【第0課】2年後期会話の授業構成

2018年5月9日2年生後期会話

 2年生後期会話の授業はディスカッション形式としました。
 3年前期にはディベートの授業があるので、それよりも前にこういった形式に慣れておく必要があると感じたからです。

 ディスカッションするためにはお互い対面にならなければいけないので、学生に協力してもらって以下の図のように教室のテーブルを移動させます。

 青いのは私で、赤いのは学生です。
 3グループ作って、分かれて座ってもらいます。
 私は初回のみ司会進行をしますが、2回目以降はいずれかの学生にやってもらうこととします。

 
 

授業の流れ

 1.テーマに関する雑談
 すぐテーマに行かず、ちょっとだけ雰囲気を作るためにテーマにまつわる雑談から入ります。
 例えば「高校の新しい教科を考える」がテーマだとすれば、高校時代を思い出してもらって、どんな教科があったか、どんな先生だったか、好きな教科・嫌いな教科は何かなどで話を広げていく。

 2.テーマ発表
 そしてテーマ発表です。
 ディベートではないので、賛成や反対、0か1みたいな答えになるテーマは選びません。
 答えがなく、答えの幅が広いもの。自由な発想ができるテーマです。

 3.まず一人ひとりがテーマについて自分の意見を考える
 3分~5分くらい時間を与えて、一人ひとりの意見を考えてもらいます。
 どんな意見でもよく、それに対して決して否定したりしないことに注意します。

 4.一人ひとりの意見を簡単に発表(ブレーンストーミング形式)
 順番に意見を聞いていきます。
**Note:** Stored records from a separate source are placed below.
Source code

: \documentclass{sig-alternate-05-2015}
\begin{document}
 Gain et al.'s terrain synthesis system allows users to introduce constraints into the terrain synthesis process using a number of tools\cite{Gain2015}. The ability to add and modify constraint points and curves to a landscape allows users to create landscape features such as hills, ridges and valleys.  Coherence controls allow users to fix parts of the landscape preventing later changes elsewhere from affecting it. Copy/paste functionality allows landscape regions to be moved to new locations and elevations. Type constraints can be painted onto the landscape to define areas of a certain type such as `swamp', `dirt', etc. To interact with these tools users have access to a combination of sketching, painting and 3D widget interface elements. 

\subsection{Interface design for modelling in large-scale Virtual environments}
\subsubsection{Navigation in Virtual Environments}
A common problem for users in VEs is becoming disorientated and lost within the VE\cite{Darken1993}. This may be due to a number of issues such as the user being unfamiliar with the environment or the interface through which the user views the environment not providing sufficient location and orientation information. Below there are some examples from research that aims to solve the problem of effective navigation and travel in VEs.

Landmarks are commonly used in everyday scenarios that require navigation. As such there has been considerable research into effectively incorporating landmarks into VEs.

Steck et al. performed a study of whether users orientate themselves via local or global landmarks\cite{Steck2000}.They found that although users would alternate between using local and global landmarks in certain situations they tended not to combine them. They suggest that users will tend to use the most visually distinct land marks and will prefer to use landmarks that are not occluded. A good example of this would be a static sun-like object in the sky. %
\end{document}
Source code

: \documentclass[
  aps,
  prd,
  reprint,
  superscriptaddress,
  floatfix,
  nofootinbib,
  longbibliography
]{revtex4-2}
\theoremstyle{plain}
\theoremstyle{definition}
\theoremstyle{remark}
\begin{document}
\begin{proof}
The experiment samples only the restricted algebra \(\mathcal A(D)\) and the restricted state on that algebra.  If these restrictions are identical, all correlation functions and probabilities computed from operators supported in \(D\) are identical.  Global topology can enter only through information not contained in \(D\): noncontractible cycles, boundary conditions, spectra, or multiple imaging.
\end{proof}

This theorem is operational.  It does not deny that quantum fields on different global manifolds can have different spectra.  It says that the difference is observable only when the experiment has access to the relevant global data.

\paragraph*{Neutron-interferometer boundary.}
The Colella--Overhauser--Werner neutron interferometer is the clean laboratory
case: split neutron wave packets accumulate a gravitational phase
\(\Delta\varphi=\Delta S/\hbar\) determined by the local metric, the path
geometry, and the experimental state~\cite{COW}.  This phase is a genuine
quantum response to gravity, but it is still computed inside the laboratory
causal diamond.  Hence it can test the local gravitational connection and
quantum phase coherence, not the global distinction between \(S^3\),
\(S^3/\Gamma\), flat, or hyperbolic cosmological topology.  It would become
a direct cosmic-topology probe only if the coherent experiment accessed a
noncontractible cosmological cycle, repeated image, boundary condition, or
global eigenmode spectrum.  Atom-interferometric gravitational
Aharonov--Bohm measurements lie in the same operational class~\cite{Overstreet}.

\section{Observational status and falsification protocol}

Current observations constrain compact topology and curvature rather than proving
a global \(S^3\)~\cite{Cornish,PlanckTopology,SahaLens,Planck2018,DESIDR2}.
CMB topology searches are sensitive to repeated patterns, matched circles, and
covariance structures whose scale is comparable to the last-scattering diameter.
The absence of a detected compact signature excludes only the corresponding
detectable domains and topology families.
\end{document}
ここでは深く理由など聞かずに流れるように。
 あまり聞きすぎるとあとのグループによる発表と内容がかぶってしまう恐れがあります。

 5.次にグループごとに一つの意見にまとめる
 各自の意見がまとまったところで、次はそこからグループごとに一つの意見にまとめてもらいます。
 このタイミングでグループを作ってもいいですし、これより前でもいいと思います。
 グループは毎回異なる人と組むよう工夫します。

 グループで考える時間は15分~20分くらいです。
 ここではグループ内の活発な意見交換を促し、のちの発表に備えてもらいます。

 6.グループごとに発表
 メンバー各自に役割を持たせるため、発表者1、黒板に書く人1人、質問者1人、回答者1人を決めておきます。

 司会が進行し、まずはAグループから。
 発表者が発表している間、別の人が黒板にその内容を書きます。
 発表の方法は自由ですが、最初と最後だけは統一すると便利です。

 「みなさんこんにちは。私たちのグループの意見は〇〇です。理由は~。…ありがとうございました。(拍手)」

 発表し終わったら必ず拍手を促すことで雰囲気が作れますので欠かさないように。
 発表が終わったら、別のグループの質問者がいくつか質問をします。それに対して回答者が答える。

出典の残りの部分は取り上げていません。